Mark Squires, Head of Social Media at Nokia called for an ‘apples-to-apples’ comparison where laptop computers could not be included in the generally accepted definition of ‘mobile devices’. With in play, Nokia’s devices and services business from Oct-Dec was shown as €8,18 billion while Apple’s turnover for “newly defined” mobile devices was €7,25 billion.

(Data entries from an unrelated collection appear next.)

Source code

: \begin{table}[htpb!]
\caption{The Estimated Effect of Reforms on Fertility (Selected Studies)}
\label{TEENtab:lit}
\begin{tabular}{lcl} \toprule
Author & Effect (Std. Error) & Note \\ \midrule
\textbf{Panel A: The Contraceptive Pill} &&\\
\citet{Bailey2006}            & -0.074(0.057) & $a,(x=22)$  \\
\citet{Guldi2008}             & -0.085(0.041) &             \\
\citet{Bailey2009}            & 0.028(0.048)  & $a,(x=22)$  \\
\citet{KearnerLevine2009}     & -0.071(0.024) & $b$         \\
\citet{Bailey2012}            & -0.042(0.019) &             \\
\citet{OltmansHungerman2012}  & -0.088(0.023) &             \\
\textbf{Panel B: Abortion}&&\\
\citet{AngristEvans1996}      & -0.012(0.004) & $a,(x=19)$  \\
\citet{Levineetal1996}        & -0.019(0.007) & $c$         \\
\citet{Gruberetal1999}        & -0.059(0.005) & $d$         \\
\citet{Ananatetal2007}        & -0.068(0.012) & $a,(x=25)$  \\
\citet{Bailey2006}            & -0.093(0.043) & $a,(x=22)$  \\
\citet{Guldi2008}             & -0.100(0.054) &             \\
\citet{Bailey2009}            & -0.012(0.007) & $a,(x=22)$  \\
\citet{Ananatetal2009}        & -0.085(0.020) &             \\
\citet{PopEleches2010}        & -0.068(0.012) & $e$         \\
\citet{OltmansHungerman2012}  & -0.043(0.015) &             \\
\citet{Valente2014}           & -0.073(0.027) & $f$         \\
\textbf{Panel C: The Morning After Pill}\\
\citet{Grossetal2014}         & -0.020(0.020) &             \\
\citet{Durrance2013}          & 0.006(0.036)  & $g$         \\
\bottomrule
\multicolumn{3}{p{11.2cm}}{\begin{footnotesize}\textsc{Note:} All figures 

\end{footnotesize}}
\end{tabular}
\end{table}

Now there is no right/legally accepted definition of ‘mobile devices’ so I would expect the give and take to continue. Nokia and Apple are already embroiled in litigation, may I suggest they setup an arbitral panel to rule over this as well. What is important to note is the hard tone of that Nokia has adopted in its effort to set the record straight. Here is an extract:
“Well you don’t see me putting pen to paper a great deal but sometimes there are articles floating around on the sphere that get my blood pressure rising to what my doctor is prone to call an ‘unreasonable level for a man of your years/weight/physical condition’. Reading coverage of one of our competitor’s much hyped web pad event this week, I was surprised to see that, by revenue, they were claiming in their leader’s keynote to be “the largest mobile devices company in the world.”
The difference between the two companies is even larger if you use the more common measure: the number of devices sold. By that comparison, Nokia has been the largest mobile devices company in the world for a dozen consecutive years.
What do you think? Does a Macbook fall under the category of a ‘mobile device’?